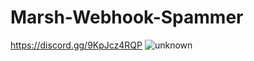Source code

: # Marsh-Webhook-Spammer
https://discord.gg/9KpJcz4RQP
![unknown](https://user-images.githubusercontent.com/106053024/186111798-557052e8-fcf8-4c55-82a8-fc65bbac9d66.png)
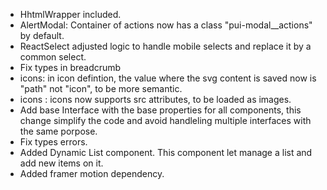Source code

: -   HhtmlWrapper included.
-   AlertModal: Container of actions now has a class "pui-modal\_\_actions" by default.
-   ReactSelect adjusted logic to handle mobile selects and replace it by a common select.
-   Fix types in breadcrumb
-   icons: in icon defintion, the value where the svg content is saved now is "path" not "icon", to be more semantic.
-   icons : icons now supports src attributes, to be loaded as images.
- Add base Interface with the base properties for all components, this change simplify the code and avoid handleling multiple interfaces with the same porpose.
- Fix types errors.
- Added Dynamic List component. This component let manage a list and add new items on it.
- Added framer motion dependency.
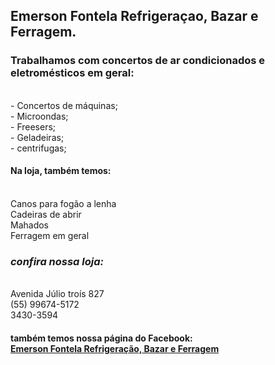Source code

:<!doctype html>
 <html>
   <body>
    <p><h2><strong>Emerson Fontela Refrigeraçao, Bazar e Ferragem.</strong></h2></p>
    <p><h3>Trabalhamos com concertos de ar condicionados e eletromésticos em geral:</h3><br>
    - Concertos de máquinas;<br>
    - Microondas;<br>
    - Freesers;<br>
    - Geladeiras;<br>
    - centrifugas;</p>
    <p><h4>Na loja, também temos:</h4><br>
    Canos para fogão a lenha<br>
    Cadeiras de abrir<br>
    Mahados<br>
    Ferragem em geral<br>
    </p>
    <p><strong><em><h3>confira nossa loja:</h3></em></strong><br>
     Avenida Júlio troís 827<br>
     (55) 99674-5172<br>
     3430-3594<br>
     <h4>também temos nossa página do Facebook:<br>
      <a href="https://www.facebook.com/emersonlfontela.18">Emerson Fontela Refrigeração, Bazar e Ferragem</a>
    </p>
   </body>
     </html>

◇ ◇ ◇ ◇ ◇

What is needed
The lines above that hold "images" are the result; show every one of them.

Response area
![unknown](https://user-images.githubusercontent.com/106053024/186111798-557052e8-fcf8-4c55-82a8-fc65bbac9d66.png)
-   icons : icons now supports src attributes, to be loaded as images.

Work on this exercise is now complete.